-
Tips for becoming a good boxer - November 6, 2020
-
7 expert tips for making your hens night a memorable one - November 6, 2020
-
5 reasons to host your Christmas party on a cruise boat - November 6, 2020
-
What to do when you’re charged with a crime - November 6, 2020
-
Should you get one or multiple dogs? Here’s all you need to know - November 3, 2020
-
A Guide: How to Build Your Very Own Magic Mirror - February 14, 2019
-
Our Top Inspirational Baseball Stars - November 24, 2018
-
Five Tech Tools That Will Help You Turn Your Blog into a Business - November 24, 2018
-
How to Indulge on Vacation without Expanding Your Waist - November 9, 2018
-
5 Strategies for Businesses to Appeal to Today’s Increasingly Mobile-Crazed Customers - November 9, 2018
After ruling, North Carolina board careful on vote changes
“Wow”, state BOE Chairman A. Grant Whitney Jr., a Republican, said when the board was presented with the four plans shortly before 9 p.m., the last in a handful of counties in a meeting that began at 10 a.m. While Democrats outnumber Republicans nearly two-to-one in that county, Mitt Romney still won the vote by 2% back in 2012.
Advertisement
The court ordered the state to again provide seventeen days for early voting.
Democratic board member Jamie Cox said that he was willing to accept closing early on Halloween in order for the sites to open one hour earlier on the final Saturday.
The state board met for more than 10 hours Thursday approving plans in 33 counties where local boards couldn’t agree on early voting sites, times and dates over a 17-day period starting in late October.
North Carolina election officials are scrutinizing proposed early voting schedules in a third of the state’s counties that were altered when a federal appeals court struck down ballot access laws written by Republicans. State board members, reviewing the voting patterns of Robeson County residents, chose to shift some of those hours to the end of the early voting period, when more people tend to vote.

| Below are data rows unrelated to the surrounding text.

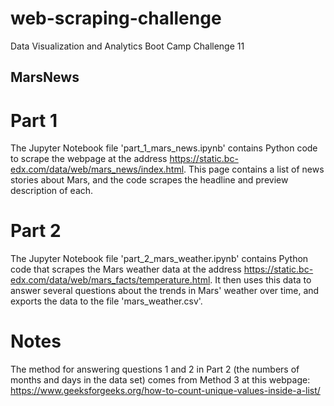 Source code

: # web-scraping-challenge
Data Visualization and Analytics Boot Camp Challenge 11

## MarsNews

# Part 1

The Jupyter Notebook file 'part_1_mars_news.ipynb' contains Python code to scrape the webpage at the address https://static.bc-edx.com/data/web/mars_news/index.html. This page contains a list of news stories about Mars, and the code scrapes the headline and preview description of each.

# Part 2

The Jupyter Notebook file 'part_2_mars_weather.ipynb' contains Python code that scrapes the Mars weather data at the address https://static.bc-edx.com/data/web/mars_facts/temperature.html. It then uses this data to answer several questions about the trends in Mars' weather over time, and exports the data to the file 'mars_weather.csv'.

# Notes

The method for answering questions 1 and 2 in Part 2 (the numbers of months and days in the data set) comes from Method 3 at this webpage: https://www.geeksforgeeks.org/how-to-count-unique-values-inside-a-list/ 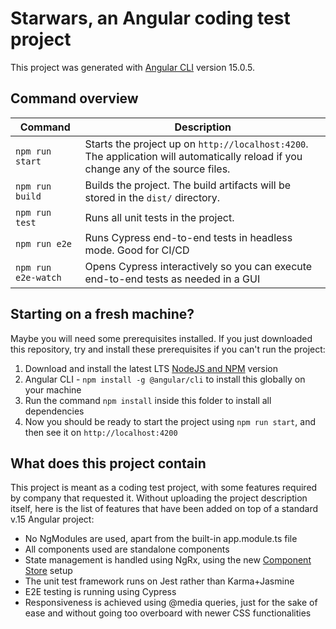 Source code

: # Starwars, an Angular coding test project

This project was generated with [Angular CLI](https://github.com/angular/angular-cli) version 15.0.5.

## Command overview

| Command             | Description                                                                                                                        |
| ------------------- | ---------------------------------------------------------------------------------------------------------------------------------- |
| `npm run start`     | Starts the project up on `http://localhost:4200`. The application will automatically reload if you change any of the source files. |
| `npm run build`     | Builds the project. The build artifacts will be stored in the `dist/` directory.                                                   |
| `npm run test`      | Runs all unit tests in the project.                                                                                                |
| `npm run e2e`       | Runs Cypress end-to-end tests in headless mode. Good for CI/CD                                                                     |
| `npm run e2e-watch` | Opens Cypress interactively so you can execute end-to-end tests as needed in a GUI                                                 |

## Starting on a fresh machine?

Maybe you will need some prerequisites installed. If you just downloaded this repository, try and install these prerequisites if you can't run the project:

1. Download and install the latest LTS [NodeJS and NPM](https://nodejs.org/en/download) version
2. Angular CLI - `npm install -g @angular/cli` to install this globally on your machine
3. Run the command `npm install` inside this folder to install all dependencies
4. Now you should be ready to start the project using `npm run start`, and then see it on `http://localhost:4200`

## What does this project contain

This project is meant as a coding test project, with some features required by company that requested it. Without uploading the project description itself, here is the list of features that have been added on top of a standard v.15 Angular project:

- No NgModules are used, apart from the built-in app.module.ts file
- All components used are standalone components
- State management is handled using NgRx, using the new [Component Store](https://ngrx.io/guide/component-store) setup
- The unit test framework runs on Jest rather than Karma+Jasmine
- E2E testing is running using Cypress
- Responsiveness is achieved using @media queries, just for the sake of ease and without going too overboard with newer CSS functionalities
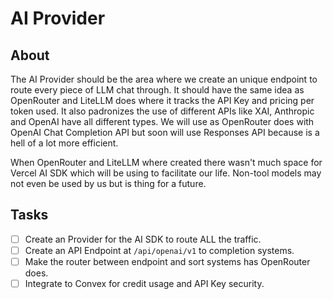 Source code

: # AI Provider

## About
The AI Provider should be the area where we create an unique endpoint to route every piece of LLM chat through. It should have the same idea as OpenRouter and LiteLLM does where it tracks the API Key and pricing per token used. It also padronizes the use of different APIs like XAI, Anthropic and OpenAI have all different types. We will use as OpenRouter does with OpenAI Chat Completion API but soon will use Responses API because is a hell of a lot more efficient.

When OpenRouter and LiteLLM where created there wasn't much space for Vercel AI SDK which will be using to facilitate our life. Non-tool models may not even be used by us but is thing for a future.

## Tasks
- [ ] Create an Provider for the AI SDK to route ALL the traffic.
- [ ] Create an API Endpoint at `/api/openai/v1` to completion systems.
- [ ] Make the router between endpoint and sort systems has OpenRouter does.
- [ ] Integrate to Convex for credit usage and API Key security. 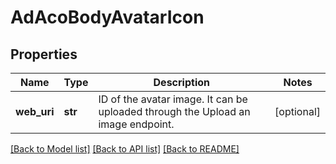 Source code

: # AdAcoBodyAvatarIcon

## Properties
Name | Type | Description | Notes
------------ | ------------- | ------------- | -------------
**web_uri** | **str** | ID of the avatar image. It can be uploaded through the Upload an image endpoint. | [optional] 

[[Back to Model list]](../README.md#documentation-for-models) [[Back to API list]](../README.md#documentation-for-api-endpoints) [[Back to README]](../README.md)

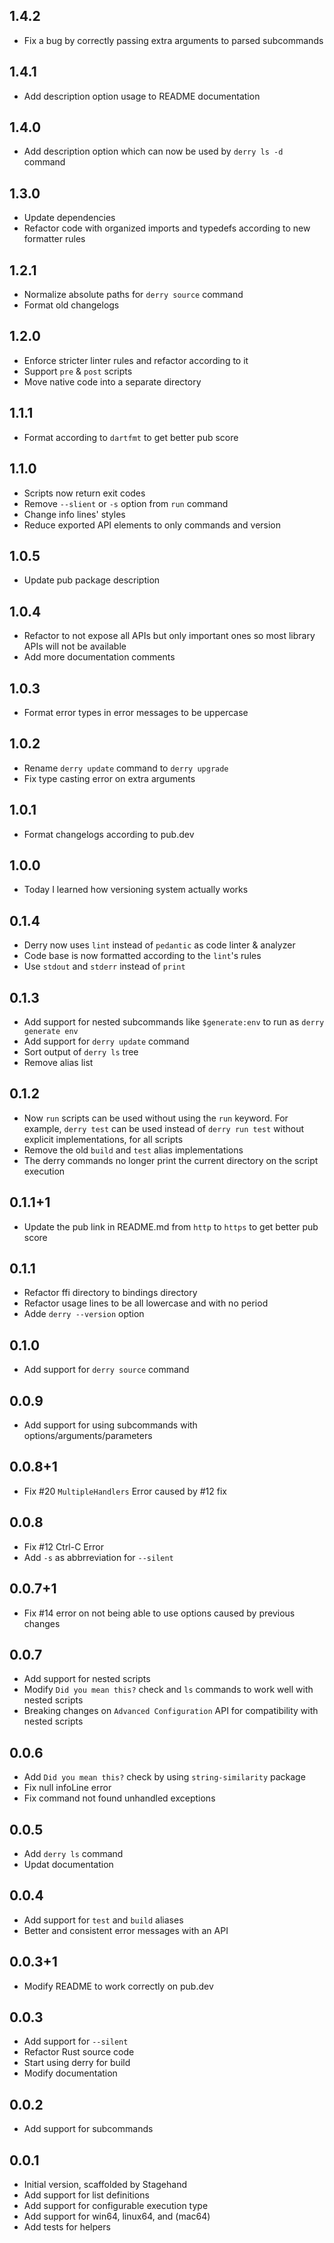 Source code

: ## 1.4.2

- Fix a bug by correctly passing extra arguments to parsed subcommands

## 1.4.1

- Add description option usage to README documentation

## 1.4.0

- Add description option which can now be used by `derry ls -d` command

## 1.3.0

- Update dependencies
- Refactor code with organized imports and typedefs according to new formatter rules

## 1.2.1

- Normalize absolute paths for `derry source` command
- Format old changelogs

## 1.2.0

- Enforce stricter linter rules and refactor according to it
- Support `pre` & `post` scripts
- Move native code into a separate directory

## 1.1.1

- Format according to `dartfmt` to get better pub score

## 1.1.0

- Scripts now return exit codes
- Remove `--slient` or `-s` option from `run` command
- Change info lines' styles
- Reduce exported API elements to only commands and version

## 1.0.5

- Update pub package description

## 1.0.4

- Refactor to not expose all APIs but only important ones so most library APIs will not be available
- Add more documentation comments

## 1.0.3

- Format error types in error messages to be uppercase

## 1.0.2

- Rename `derry update` command to `derry upgrade`
- Fix type casting error on extra arguments

## 1.0.1

- Format changelogs according to pub.dev

## 1.0.0

- Today I learned how versioning system actually works

## 0.1.4

- Derry now uses `lint` instead of `pedantic` as code linter & analyzer
- Code base is now formatted according to the `lint`'s rules
- Use `stdout` and `stderr` instead of `print`

## 0.1.3

- Add support for nested subcommands like `$generate:env` to run as `derry generate env`
- Add support for `derry update` command
- Sort output of `derry ls` tree
- Remove alias list

## 0.1.2

- Now `run` scripts can be used without using the `run` keyword. For example, `derry test` can be used instead of `derry run test` without explicit implementations, for all scripts
- Remove the old `build` and `test` alias implementations
- The derry commands no longer print the current directory on the script execution

## 0.1.1+1

- Update the pub link in README.md from `http` to `https` to get better pub score

## 0.1.1

- Refactor ffi directory to bindings directory
- Refactor usage lines to be all lowercase and with no period
- Adde `derry --version` option

## 0.1.0

- Add support for `derry source` command

## 0.0.9

- Add support for using subcommands with options/arguments/parameters

## 0.0.8+1

- Fix #20 `MultipleHandlers` Error caused by #12 fix

## 0.0.8

- Fix #12 Ctrl-C Error
- Add `-s` as abbrreviation for `--silent`

## 0.0.7+1

- Fix #14 error on not being able to use options caused by previous changes

## 0.0.7

- Add support for nested scripts
- Modify `Did you mean this?` check and `ls` commands to work well with nested scripts
- Breaking changes on `Advanced Configuration` API for compatibility with nested scripts

## 0.0.6

- Add `Did you mean this?` check by using `string-similarity` package
- Fix null infoLine error
- Fix command not found unhandled exceptions

## 0.0.5

- Add `derry ls` command
- Updat documentation

## 0.0.4

- Add support for `test` and `build` aliases
- Better and consistent error messages with an API

## 0.0.3+1

- Modify README to work correctly on pub.dev

## 0.0.3

- Add support for `--silent`
- Refactor Rust source code
- Start using derry for build
- Modify documentation

## 0.0.2

- Add support for subcommands

## 0.0.1

- Initial version, scaffolded by Stagehand
- Add support for list definitions
- Add support for configurable execution type
- Add support for win64, linux64, and (mac64)
- Add tests for helpers
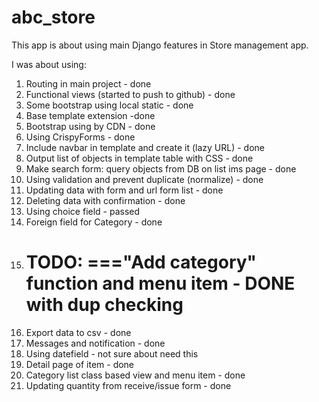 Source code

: # abc_store

This app is about using main Django features in Store management app.

I was about using:
1. Routing in main project - done
2. Functional views (started to push to github) - done
3. Some bootstrap using local static - done
4. Base template extension -done
5. Bootstrap using by CDN - done
6. Using CrispyForms - done
7. Include navbar in template and create it (lazy URL) - done
8. Output list of objects in template table with CSS - done
9. Make search form: query objects from DB on list ims page - done
10. Using validation and prevent duplicate (normalize) - done
11. Updating data with form and url form list - done 
12. Deleting data with confirmation - done
13. Using choice field - passed
14. Foreign field for Category  - done
15. # TODO: ==="Add category" function and menu item - DONE with dup checking
16. Export data to csv - done
17. Messages and notification - done
18. Using datefield - not sure about need this
19. Detail page of item - done
20. Category list class based view and menu item - done
21. Updating quantity from receive/issue form - done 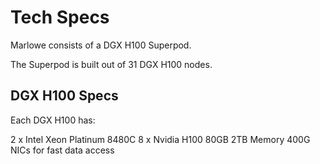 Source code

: # Tech Specs

Marlowe consists of a DGX H100 Superpod.

The Superpod is built out of 31 DGX H100 nodes.

## DGX H100 Specs

Each DGX H100 has:

2 x Intel Xeon Platinum 8480C
8 x Nvidia H100 80GB
2TB Memory
400G NICs for fast data access
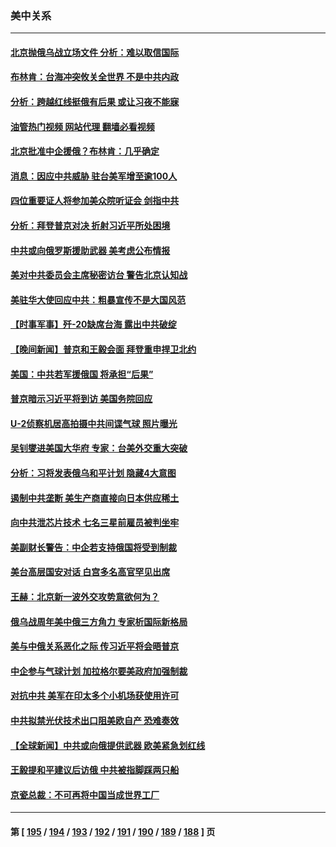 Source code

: ### 美中关系
---
#### [北京抛俄乌战立场文件 分析：难以取信国际](../../pages/nf1412576/n13936899.md?02241245) 
#### [布林肯：台海冲突攸关全世界 不是中共内政](../../pages/nf1412576/n13936846.md?02241245) 
#### [分析：跨越红线挺俄有后果 或让习夜不能寐](../../pages/nf1412576/n13936696.md?02241245) 
#### [油管热门视频 网站代理 翻墙必看视频](http://138.2.39.72:81/youtube.html?epic-marker?02241245)
#### [北京批准中企援俄？布林肯：几乎确定](../../pages/nf1412576/n13936809.md?02241245) 
#### [消息：因应中共威胁 驻台美军增至逾100人](../../pages/nf1412576/n13936714.md?02241245) 
#### [四位重要证人将参加美众院听证会 剑指中共](../../pages/nf1412576/n13936681.md?02241245) 
#### [分析：拜登普京对决 折射习近平所处困境](../../pages/nf1412576/n13936667.md?02241245) 
#### [中共或向俄罗斯援助武器 美考虑公布情报](../../pages/nf1412576/n13936461.md?02241245) 
#### [美对中共委员会主席秘密访台 警告北京认知战](../../pages/nf1412576/n13936632.md?02241245) 
#### [美驻华大使回应中共：粗暴宣传不是大国风范](../../pages/nf1412576/n13936664.md?02241245) 
#### [【时事军事】歼-20缺席台海 露出中共破绽](../../pages/nf1412576/n13936391.md?02241245) 
#### [【晚间新闻】普京和王毅会面 拜登重申捍卫北约](../../pages/nf1412576/n13936355.md?02241245) 
#### [美国：中共若军援俄国 将承担“后果”](../../pages/nf1412576/n13936257.md?02241245) 
#### [普京暗示习近平将到访 美国务院回应](../../pages/nf1412576/n13936087.md?02241245) 
#### [U-2侦察机居高拍摄中共间谍气球 照片曝光](../../pages/nf1412576/n13935986.md?02241245) 
#### [吴钊燮进美国大华府 专家：台美外交重大突破](../../pages/nf1412576/n13935490.md?02241245) 
#### [分析：习将发表俄乌和平计划 隐藏4大意图](../../pages/nf1412576/n13935879.md?02241245) 
#### [遏制中共垄断 美生产商直接向日本供应稀土](../../pages/nf1412576/n13935770.md?02241245) 
#### [向中共泄芯片技术 七名三星前雇员被判坐牢](../../pages/nf1412576/n13935767.md?02241245) 
#### [美副财长警告：中企若支持俄国将受到制裁](../../pages/nf1412576/n13935247.md?02241245) 
#### [美台高层国安对话 白宫多名高官罕见出席](../../pages/nf1412576/n13935207.md?02241245) 
#### [王赫：北京新一波外交攻势意欲何为？](../../pages/nf1412576/n13935213.md?02241245) 
#### [俄乌战周年美中俄三方角力 专家析国际新格局](../../pages/nf1412576/n13934906.md?02241245) 
#### [美与中俄关系恶化之际 传习近平将会晤普京](../../pages/nf1412576/n13934888.md?02241245) 
#### [中企参与气球计划 加拉格尔要美政府加强制裁](../../pages/nf1412576/n13934844.md?02241245) 
#### [对抗中共 美军在印太多个小机场获使用许可](../../pages/nf1412576/n13934892.md?02241245) 
#### [中共拟禁光伏技术出口阻美欧自产 恐难奏效](../../pages/nf1412576/n13934909.md?02241245) 
#### [【全球新闻】中共或向俄提供武器 欧美紧急划红线](../../pages/nf1412576/n13933999.md?02241245) 
#### [王毅提和平建议后访俄  中共被指脚踩两只船](../../pages/nf1412576/n13934301.md?02241245) 
#### [京瓷总裁：不可再将中国当成世界工厂](../../pages/nf1412576/n13934594.md?02241245) 

---
#### 第 [ [195](./195.md?02241245) / [194](./194.md?02241245) / [193](./193.md?02241245) / [192](./192.md?02241245) / [191](./191.md?02241245) / [190](./190.md?02241245) / [189](./189.md?02241245) / [188](./188.md?02241245) ] 页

The county surrounding Charlotte, North Carolina, will have more early voting options after state election officials decided a schedule approved by local Republicans was inadequate for this fall’s election.
The Orange County Board of Commissioners had asked the local board to expand hours as much as possible, promising to fund the additional cost.
Early voting for the 2016 USA presidential election kicked off on Friday in North Carolina, ushering in a two-month period of advance voting before the final results will be tallied on Election Day on November 8. The court had emphasized how scaling back early voting days meant removing the opportunity for some Sunday voting popular with black residents and predominantly black churches through “souls to the polls” efforts.
North Carolina residents are the first Americans to cast their ballots in early voting Friday.
“We have to have a justification or we’re going to have a real problem”, said state board member James Baker, a Republican, before a 3-2 vote in favor of restoring 38 cumulative hours of Sunday voting at several sites in Cumberland County, home to Fort Bragg. Republican board member Bob Randall, who rejected the compromise, submitted his own plan for 530 hours of early voting.
But some Democrats anxious it wasn’t enough to handle the massive amounts of early voters in a state that also has a closely fought governor’s race and other statewide elections this November. Any early voting adjustment could tweak turnout.
Advertisement
Historically, Republicans have been favored by absentee voting in North Carolina, one of the states without a fixed voting pattern – the population does not traditionally favor one majority party over the other – so that in every presidential election the candidates go all out to win here. For the protection of AP and its licensors, content may not be copied, altered or redistributed in any form. Doing so may result in civil and/or criminal penalties.